Thereafter, the preprocessed speech signal is divided into critical bands in step S10 through the gamma-tone filter bank, and each critical band signal is channelized (S20).

At this time, the channelized speech signal through the gamma-tone filter bank may be provided to the sub-frame analysis step.

In step S30, each channel separated in step S20 is subjected to a frame blocking process with a frame shift size of 10 ms and a frame size of 20 to 25 ms, respectively.

At this time, if a method of extracting the voice characteristic based on the spectrum analysis such as the Mel-frequency cepstrum coefficients (MFCC) is applied, an extra-spectral analysis process is required along with the subframe analysis process in step S30.

Thereafter, hamming windowing processing is performed on each of the blocked channels to extract predetermined amount of data within a predetermined interval (S40).

Thereafter, the signal intensity is estimated on the time-frequency basis from the data extracted in step S40, and the energy is estimated through the estimated signal intensity (S50).

Then, the estimated energy is subjected to a logarithmic operation and a DCT (Discrete Cosine Transform) to derive cepstral coefficients and derivatives (S60).

Subframe analysis is performed on the speech signal subjected to the preprocessing in step S10 (S70), and intraframe characteristics are extracted from the subframe analyzed speech signal (S80)

At this time, the Intra-frame characteristics include a sub-frame log energy difference in the frame, a sub-frame cepstral coefficient difference in the signal in the frame, Sub-frame resonance ratio difference (resonance) in the frame, Sub-frame ZCR difference in the frame, Sub-frame ZCR difference in the frame, Sub- frame tonality difference, and sub-frame entropy difference information within a frame.

Thereafter, the speech characteristics can be derived by combining the speech recognition characteristics through the cepstral coefficients derived in step S60, the derivative, and the intra frame characteristics extracted in step S80.

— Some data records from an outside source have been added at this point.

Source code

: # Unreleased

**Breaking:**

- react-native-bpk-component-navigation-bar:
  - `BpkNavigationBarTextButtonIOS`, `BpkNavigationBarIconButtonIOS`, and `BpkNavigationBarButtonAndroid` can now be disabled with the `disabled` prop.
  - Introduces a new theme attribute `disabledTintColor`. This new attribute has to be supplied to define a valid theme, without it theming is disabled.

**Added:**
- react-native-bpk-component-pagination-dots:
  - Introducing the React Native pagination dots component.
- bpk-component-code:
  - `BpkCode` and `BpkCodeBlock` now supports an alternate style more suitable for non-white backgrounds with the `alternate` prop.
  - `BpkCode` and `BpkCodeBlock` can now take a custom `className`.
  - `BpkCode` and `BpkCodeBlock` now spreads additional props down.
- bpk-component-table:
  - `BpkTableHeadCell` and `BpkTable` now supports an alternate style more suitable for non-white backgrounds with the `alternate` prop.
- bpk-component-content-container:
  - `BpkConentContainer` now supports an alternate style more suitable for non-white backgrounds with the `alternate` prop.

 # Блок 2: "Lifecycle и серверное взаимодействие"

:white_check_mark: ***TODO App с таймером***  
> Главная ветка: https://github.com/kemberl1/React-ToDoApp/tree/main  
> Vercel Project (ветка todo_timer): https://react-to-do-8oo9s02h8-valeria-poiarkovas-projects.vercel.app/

While the present invention has been described in detail with reference to the preferred embodiments thereof, those skilled in the art will appreciate that various modifications, additions and substitutions are possible, without departing from the scope and spirit of the invention as disclosed in the accompanying claims. It will be understood. For example, in the form of a recording medium on which a program for realizing the partition restoration method of the present invention is recorded. It is therefore to be understood that the above-described embodiments are illustrative in all aspects and not restrictive. The scope of the present invention is defined by the appended claims rather than the detailed description, and all changes or modifications derived from the scope of the claims and their equivalents should be construed as being included in the scope of the present invention.

S10: preprocessing step S20: gamma tone filtering step
S30: Frame blocking step S40: Hamming windowing step
S50: Power and energy estimation step
S60: Post-processing step
S70: Sub-frame analysis step
S80: Intra frame feature extraction step
S90: Voice recognition characteristic combination step

Claims

Collecting the speech signal, and pre-processing the collected speech signal by emphasizing or attenuating it;
Dividing the preprocessed speech signal into a threshold band through a gamma tone filter bank and channelizing each critical band signal;
Performing a frame blocking process on the channelized speech signal with a frame shift size of 10 ms and a frame size of 20 to 25 ms;
Performing a hamming windowing process on each of the blocked channels to extract a predetermined amount of data within a predetermined interval;
Estimating a signal strength of the extracted data on a time-frequency basis, and estimating energy through the estimated signal strength;
Deriving cepstral coefficients and derivatives through a logarithmic operation and a discrete cosine transform (DCT) on the estimated energy;
Performing a sub-frame analysis on the speech signal subjected to the preprocessing process and extracting intraframe characteristics from the speech signal analyzed in the sub-frame;
And deriving a speech recognition characteristic by combining the polyphonic coefficient, the derivative, and the intra frame characteristic.